Harassment of women employees: 40 ministries, departments made safer workplaces
ISLAMABAD: Forty ministries and departments working under the federal government have complied with the anti-sexual harassment act and incorporated the code of conduct into their policies.
This information was shared at a press conference here on Monday after the first meeting of the ‘Implementation Watch Committee’ of the National Commission on the Status of Women (NCSW).
The purpose of this committee is to facilitate and monitor the implementation of the recently passed legislation against sexual harassment of women. The 24-member committee includes representatives from relevant government organisations, private sector, media professionals and members of the civil society.
Parliament passed the Protection Against Harassment of Women at Workplace Act 2010 in February. The act requires every institution, public or private, to form an inquiry committee to receive complaints against sexual harassment and institute a code of conduct prescribed by the law as a part of its human resource policies.
On the occasion, the committee’s chairperson Dr Fauzia Saeed reported the progress made so far in the implementation process.
Dr Saeed said adoption of the code by the ministries and departments was an example for others to have it as part of their policies.
She was certain that during the next few months a considerable number of organisations would have sound mechanism for addressing grievances about sexual harassment.
“In our first meeting we have set our targets and members have been assigned the tasks of monitoring the implementation process in both public and private organisations”, the committee chairperson said.
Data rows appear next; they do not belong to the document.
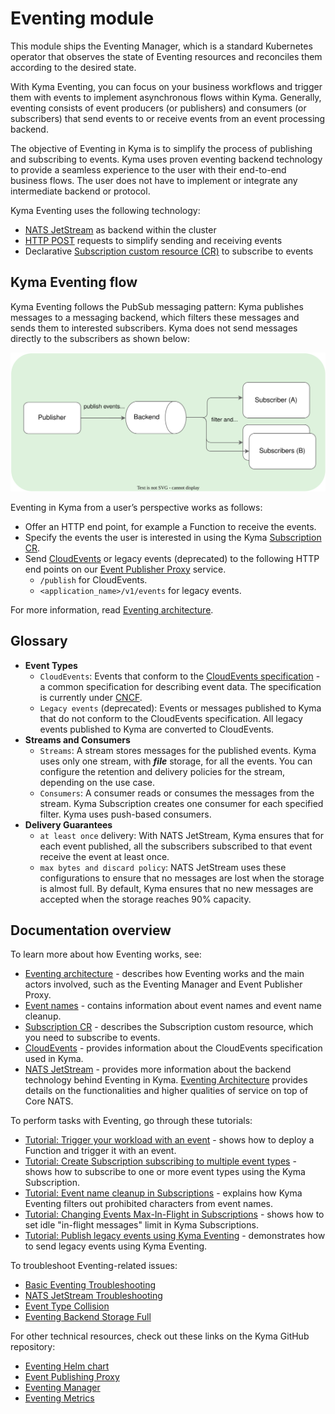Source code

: # Eventing module

This module ships the Eventing Manager, which is a standard Kubernetes operator that observes the state of Eventing resources and reconciles them according to the desired state.

With Kyma Eventing, you can focus on your business workflows and trigger them with events to implement asynchronous flows within Kyma. Generally, eventing consists of event producers (or publishers) and consumers (or subscribers) that send events to or receive events from an event processing backend.

The objective of Eventing in Kyma is to simplify the process of publishing and subscribing to events. Kyma uses proven eventing backend technology to provide a seamless experience to the user with their end-to-end business flows. The user does not have to implement or integrate any intermediate backend or protocol.

Kyma Eventing uses the following technology:

- [NATS JetStream](https://docs.nats.io/) as backend within the cluster
- [HTTP POST](https://www.w3schools.com/tags/ref_httpmethods.asp) requests to simplify sending and receiving events
- Declarative [Subscription custom resource (CR)](./resources/evnt-cr-subscription.md) to subscribe to events

## Kyma Eventing flow

Kyma Eventing follows the PubSub messaging pattern: Kyma publishes messages to a messaging backend, which filters these messages and sends them to interested subscribers. Kyma does not send messages directly to the subscribers as shown below:

![PubSub](/docs/assets/evnt-pubsub.svg)

Eventing in Kyma from a user’s perspective works as follows:

- Offer an HTTP end point, for example a Function to receive the events.
- Specify the events the user is interested in using the Kyma [Subscription CR](./resources/evnt-cr-subscription.md).
- Send [CloudEvents](https://cloudevents.io/) or legacy events (deprecated) to the following HTTP end points on our [Event Publisher Proxy](https://github.com/kyma-project/kyma/tree/main/components/event-publisher-proxy) service.
  - `/publish` for CloudEvents.
  - `<application_name>/v1/events` for legacy events.

For more information, read [Eventing architecture](evnt-architecture.md).

## Glossary

- **Event Types**
  - `CloudEvents`: Events that conform to the [CloudEvents specification](https://cloudevents.io/) - a common specification for describing event data. The specification is currently under [CNCF](https://www.cncf.io/).
  - `Legacy events` (deprecated): Events or messages published to Kyma that do not conform to the CloudEvents specification. All legacy events published to Kyma are converted to CloudEvents.
- **Streams and Consumers**
  - `Streams`: A stream stores messages for the published events. Kyma uses only one stream, with _**file**_ storage, for all the events. You can configure the retention and delivery policies for the stream, depending on the use case.
  - `Consumers`: A consumer reads or consumes the messages from the stream. Kyma Subscription creates one consumer for each specified filter. Kyma uses push-based consumers.
- **Delivery Guarantees**
  - `at least once` delivery: With NATS JetStream, Kyma ensures that for each event published, all the subscribers subscribed to that event receive the event at least once.
  - `max bytes and discard policy`: NATS JetStream uses these configurations to ensure that no messages are lost when the storage is almost full. By default, Kyma ensures that no new messages are accepted when the storage reaches 90% capacity.  

## Documentation overview

To learn more about how Eventing works, see:

- [Eventing architecture](evnt-architecture.md) - describes how Eventing works and the main actors involved, such as the Eventing Manager and Event Publisher Proxy.
- [Event names](evnt-event-names.md) - contains information about event names and event name cleanup.
- [Subscription CR](./resources/evnt-cr-subscription.md) - describes the Subscription custom resource, which you need to subscribe to events.
- [CloudEvents](https://cloudevents.io/) - provides information about the CloudEvents specification used in Kyma.
- [NATS JetStream](https://docs.nats.io/nats-concepts/jetstream) - provides more information about the backend technology behind Eventing in Kyma. [Eventing Architecture](evnt-architecture.md#jet-stream) provides details on the functionalities and higher qualities of service on top of Core NATS.

To perform tasks with Eventing, go through these tutorials:

- [Tutorial: Trigger your workload with an event](https://kyma-project.io/#/02-get-started/04-trigger-workload-with-event) - shows how to deploy a Function and trigger it with an event.
- [Tutorial: Create Subscription subscribing to multiple event types](tutorials/evnt-02-subs-with-multiple-filters.md) - shows how to subscribe to one or more event types using the Kyma Subscription.
- [Tutorial: Event name cleanup in Subscriptions](tutorials/evnt-03-type-cleanup.md) - explains how Kyma Eventing filters out prohibited characters from event names.
- [Tutorial: Changing Events Max-In-Flight in Subscriptions](tutorials/evnt-04-change-max-in-flight-in-sub.md) - shows how to set idle "in-flight messages" limit in Kyma Subscriptions.
- [Tutorial: Publish legacy events using Kyma Eventing](tutorials/evnt-05-send-legacy-events.md) - demonstrates how to send legacy events using Kyma Eventing.

To troubleshoot Eventing-related issues:

- [Basic Eventing Troubleshooting](troubleshooting/evnt-01-eventing-troubleshooting.md)
- [NATS JetStream Troubleshooting](troubleshooting/evnt-02-jetstream-troubleshooting.md)
- [Event Type Collision](troubleshooting/evnt-03-type-collision.md)
- [Eventing Backend Storage Full](troubleshooting/evnt-04-free-jetstream-storage.md)

For other technical resources, check out these links on the Kyma GitHub repository:

- [Eventing Helm chart](https://github.com/kyma-project/kyma/tree/main/resources/eventing)
- [Event Publishing Proxy](https://github.com/kyma-project/kyma/tree/main/components/event-publisher-proxy)
- [Eventing Manager](https://github.com/kyma-project/kyma/tree/main/components/eventing-controller)
- [Eventing Metrics](evnt-eventing-metrics.md)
“We will ensure that all the organisations that have adopted the code shall display it on prominent place, hold awareness sessions and constitute a three-member committee to settle the cases of harassment, one of which has to be a female.”
The committee has decided to hold quarterly meetings, besides arranging training programmes for the committee members.
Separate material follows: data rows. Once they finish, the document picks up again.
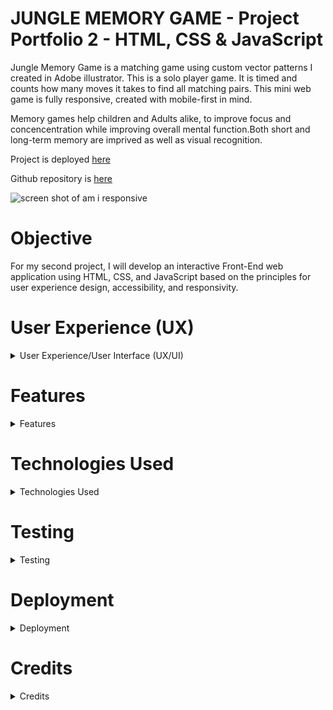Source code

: # JUNGLE MEMORY GAME - Project Portfolio 2  - HTML, CSS & JavaScript

Jungle Memory Game is a matching game using custom vector patterns I created in Adobe illustrator. This is a solo player game. It is timed and counts how many moves it takes to find all matching pairs. This mini web game is fully responsive, created with mobile-first in mind.

Memory games help children and Adults alike, to improve focus and concencentration while improving overall mental function.Both short and long-term memory are imprived as well as visual recognition.
 
Project is deployed [here](https://chasingash.github.io/P2-Memory-Game/)
 
Github repository is [here](https://github.com/chasingash/P2-Memory-Game)
 
![screen shot of am i responsive](https://res.cloudinary.com/dtbdqnrln/image/upload/v1647827893/P2/Screenshot_2022-03-21_at_01.58.01_rgyjx4.png)



# Objective

For my second project, I will develop an interactive Front-End web application using HTML, CSS, and JavaScript based on the principles for user experience design, accessibility, and responsivity.


# User Experience (UX)

<details>
  
  <summary>User Experience/User Interface (UX/UI)</summary>

### User Stories
  
  ##### First Time Visitor Goals:
  For first time visitors:  
  - Instructions are clearly visible.
  - Engaged with game from the initial onset. 
  - Gameplay is intuitive.
  - To play on various devices and screen sizes. 
  
  ##### Return Visitor Goals:
  For return visitors:  
  - Gauge performance.
  - Play game on various devices.
  
  ##### Website's Owner Goals.
  As the developer:
  - I aim to provide a fun and interactive experience.
  - I aim to encourage continued use of the game.

## Design Prototype
I designed a prototype for the memory game on paper first and then moved into Balsamiq where I created numerous wireframes to fit mobile, tablet and desktop devices which provided me with a clear visual outline of how I wanted my game to appear. Some changes were made along the development stage as I experimented with different layouts to suit the needs of the game.
 
![Design Prototype Preview](https://res.cloudinary.com/dtbdqnrln/image/upload/v1647702781/P2/Screenshot_2022-03-19_at_15.12.42_xrduuq.png)

# Design

* ## Typography
 
Fonts used: Courier New, monospace. It stands out well against the background and is easy to read.

* ## Colour Scheme
 
I played around a lot with different colour schemes and settled on the ones below for their fresh colour feel. while providing plenty of contrast.

![Colour Palette image](https://res.cloudinary.com/dtbdqnrln/image/upload/v1647800610/P2/Screenshot_2022-03-20_at_18.23.23_dcbewr.png)

* ## Imagery

All illustrations used for the cards are my own original designs that i created in Adobe Illustrator.
![illustrations](https://res.cloudinary.com/dtbdqnrln/image/upload/v1647807537/P2/Screenshot_2022-03-20_at_20.18.50_vklsow.png) 

The background image is a green coloured leopard seamless pattern created in Adobe Illustrator.
 ![Background image](https://res.cloudinary.com/dtbdqnrln/image/upload/v1647704056/P2/animal_skin_green_tones_vammmi.svg)  

 </details>

# Features

<details>
  
  <summary>Features</summary>

### Responsive  Website
  The site displays properly on a wide range of screen sizes. 
  
    Mobile view
  ![Mobile view](https://res.cloudinary.com/dtbdqnrln/image/upload/v1647815506/P2/Screenshot_2022-03-20_at_22.30.55_vdwroq.png) 

    Tablet view
  ![Tablet view](https://res.cloudinary.com/dtbdqnrln/image/upload/v1647815506/P2/Screenshot_2022-03-20_at_22.31.06_bne1z1.png) 

    Desktop view
  ![Desktop view](https://res.cloudinary.com/dtbdqnrln/image/upload/v1647815506/P2/Screenshot_2022-03-20_at_22.31.17_psgicx.png) 

  ### Instruction Page 
  On loading, the instructions are clearly visible below the game title.(positioning is relative to screen size).
  This satisfies the user need to quickly understand how to play the game.

  ![picture of the instructions](https://res.cloudinary.com/dtbdqnrln/image/upload/v1647812061/P2/Screenshot_2022-03-20_at_21.33.38_gkxpur.png)

  ### Timer
  The time is tracked once the game starts and continues until all pairs are mateched. The timer is placed just below the game board. When the player completes the final pair the time taken as well as how many moves it took to get there is displayed in the modal screen display area. This satisfies the players need to be able to gauge their performancee.  
    
    
  ![a picture of the timer section](https://res.cloudinary.com/dtbdqnrln/image/upload/v1647816279/P2/Screenshot_2022-03-20_at_22.44.34_qrku8c.png)  

  ### Modal Screen
  When all cards are matched, a modal screen is displayed with a congratulatory message and details of the time taken and how many moves it took to complete.  

  ![a picture of the victory screen](https://res.cloudinary.com/dtbdqnrln/image/upload/v1647811709/P2/Screenshot_2022-03-20_at_21.28.14_hokzke.png)

  ### Future Features

  Extra features I'd like to implement
  1. More levels to increse difficulty.
  2. Sound effects to clicked on cards.
  3. More detailed instructions added to a modal with all extra features included.

  </details>

    
# Technologies Used
<details>
 <summary>Technologies Used</summary>
 
 #### Languages Used
 
- HTML5
 - CSS
 - Javascript
#### Applications Used
 
 - [Git](https://git-scm.com/) Git was used for version control.
 - [GitHub](https://github.com/) GitHub is used to store the projects code.
 - [Gitpages](https://pages.github.com/) Gitpages are used to deploy the site.
 -  [Balsamiq](https://www.balsamiq.com) was used to create wireframes for this project.
 - [Fontawesome](https://www.fontawesome.com) icons were downloaded from Font Awesome.com.
 - [Chrome Developer Tools](https://developer.chrome.com/docs/devtools/) used for layout and responsive testing.
 - [Wave](https://wave.webaim.org/) used for accessibility testing.
 - [favICO.com](https://convertico.com/favicon/) used for creating favicon.
 - [W3 Validator](https://jigsaw.w3.org/css-validator/) used to test html and css code.
 - [Jshint](https://jshint.com/) used to validate Javascript code.
 - [color.a11y.com](https://color.a11y.com) used for testing colour contrasts. 

</details> 

# Testing
<details>
  <summary>Testing</summary>

* ## Code Validation

* The Jungle Memory Game has been tested and validated by the W3C HTML Validator, the W3C CSS Validator and the JShint validator. All minor errors found were fixed immediately. 

* ### HTML Validation Image

![HTML Validation](https://res.cloudinary.com/dtbdqnrln/image/upload/v1647819405/P2/Screenshot_2022-03-20_at_23.35.53_ng5ebx.png)

* ### CSS Validation Image

![CSS Validation](https://res.cloudinary.com/dtbdqnrln/image/upload/v1647819405/P2/Screenshot_2022-03-20_at_23.15.15_hvzqah.png)

* ### JSHint
  The Javascript file was validated using JSHint, with the following result.  The `New JavaScript features (ES6)` option was ticked in the 
  Configure menu. 
  
  ![a picture of the jshint result](https://res.cloudinary.com/dtbdqnrln/image/upload/v1647819854/P2/Screenshot_2022-03-20_at_23.44.07_buu1ij.png) 

* ### WAVE Web Accessibility Evaluation Tool
  The WAVE tool was used to test the page for accessibility.  The inital result produced 8 contrast errors, these were caused by the colour of the ink used for the times  (fushia as a drop shadow behid the green text). I updated the colour to black for the drop shadow and that fixed the issue.  
    
  ![ a picture of the initial wave result](https://res.cloudinary.com/dtbdqnrln/image/upload/v1647854885/P2/Screenshot_2022-03-21_at_09.27.59_aqvejg.png)  

* ## Lighthouse Testing

* The Website has been put through the Chrome Dev Tools which tests for the following:
  * Performance - page preformance on loading.
  * Accessibility - ensuring accessibility for all users and how it can be improved.
  * Best Practices - Examining whether the site conforms to industry best practices. 
  * SEO - Which stands for Search Engine Optimisation. Is the site optimised for search engine result ranking.

* ### Chrome Desktop Lighthouse result
  ![Chrome Desktop Lighthouse](https://res.cloudinary.com/dtbdqnrln/image/upload/v1647856453/P2/Screenshot_2022-03-21_at_09.28.54_ihxyxn.png)

* ### Chrome Mobile Lighthouse Result
  ![Chrome Mobile Lighthouse](https://res.cloudinary.com/dtbdqnrln/image/upload/v1647856453/P2/Screenshot_2022-03-21_at_09.53.53_ib4zj1.png)

* ## Accessibility Testing
* Ran Website through a11y to test colour contrast and found no issues. 
  ![a11y Test](https://res.cloudinary.com/dtbdqnrln/image/upload/v1647823257/P2/Screenshot_2022-03-21_at_00.40.51_ycfpwn.png)
  
* ## Responsive Testing
  * Google Chrome DevTools and Responsive Design Checker were used to test the responsiveness  of the website. 

* # Manual Testing
  * To ensure that everything was working properly and up to a professional startard, I conducted a number of manual tests.

  * ## Tests Conducted
    * 
      * 
      * 
      * 
      * 

    * 
      *  
      * 
      * 
      * 

    * 
      * 
      * 
      * 

    * 
      * 
      * 
  
    * Footer Section
      * Ensure that link opens in a new tab.
      * Ensure the footer is fully responsive. 

* ## Bug Fixes

* After testing the site on different screen sizes, i discovered some text was not aligned properly which on further investigation appeared to be due to margin and padding issues. 

    I resolved with media queries and ajusting the margin and padding. 

</details>

# Deployment
<details>
  <summary>Deployment</summary>

  This project was built on the Gitpod IDE using the Code Institute template found here:<br>https://github.com/Code-Institute-Org/gitpod-full-template

  ### **Project Deployment steps**
  The follwing steps were taken to deploy my website to GitHub pages. 
  1. In the GitHub repository, navigate to the **Settings** tab.
  2. In settings, scroll down to the **Pages** tab.
  3. Next, select the branch **main** under **Source** and click **save**.
  4. Finally, the page should automatically refresh, making the deployed link visible.

![ghpages-published](https://res.cloudinary.com/dtbdqnrln/image/upload/v1647858919/P2/Screenshot_2022-03-21_at_10.35.13_gotyfk.png) 

</details>

 # Credits

<details>
  <summary>Credits</summary>

 ## Content

 #### Code/Reference 

  I used [stackoverflow](http://stackoverflow.com/a/2450976) for the shuffle function.
  [w3schools](https://www.w3schools.com/js/js_timing.asp) for the timer.
  [w3schools](https://www.w3schools.com/js/js_timing.asp) used to stop timer once all pairs are matched.
  [w3school](https://www.w3schools.com/howto/howto_css_modals.asp) To display the modal on winning the game.
  The [w3 schools](https://www.w3schools.com/jsref/default.asp) Learned about element attributes and how best to set them.  
  I used the [Udemy](https://www.udemy.com/course/modern-javascript-from-novice-to-ninja) "Modern Javascript" course for information regarding Modal screens, event delegation and arrow functions.  
  The following youtube tutorials and code used in the development of my project:
  [Youtube](https://www.youtube.com/watch?v=-tlb4tv4mC4&t=380s)
  [Youtube](https://www.youtube.com/watch?v=Y4lOwOOK7yE)
  [Youtube](https://www.youtube.com/watch?v=ZniVgo8U7ek&t=1815s)
  The [Code Institute](https://www.CodeInstitute.net) course material.
  
 

## Media
* All images and video were sourced from Pexels.com
* All images compressed using Adobe Photoshop

* # Acknowledgments

I would like to thank the slack community, my mentor and all at the Code Institute for their continued help and support throughout this whole process and to Mike who provided the layout i used to create this readme file.

</details>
Replying to a question, Dr Saeed said the case for appointment of an ombudsman was with the Ministry of Women Development.
Former Citizen Police chairman Jamil Yousaf, who is one of committee members, said the number of women working in private organisations was very high, and protecting them by adopting this legislation was in the benefit of these organisations.
According to him, the first case that came before the committee was of a company’s chief executive officer. “We had to involve the FIA (Federal Investigation Agency) in the case and it took us two months to settle the issue.”
Women’s Organisation for Rights and Development director Aqsa Khan said “through this law a positive approach would flourish as far as resolution of such cases is concerned. Previously, the only solution in place was to sack the victim.”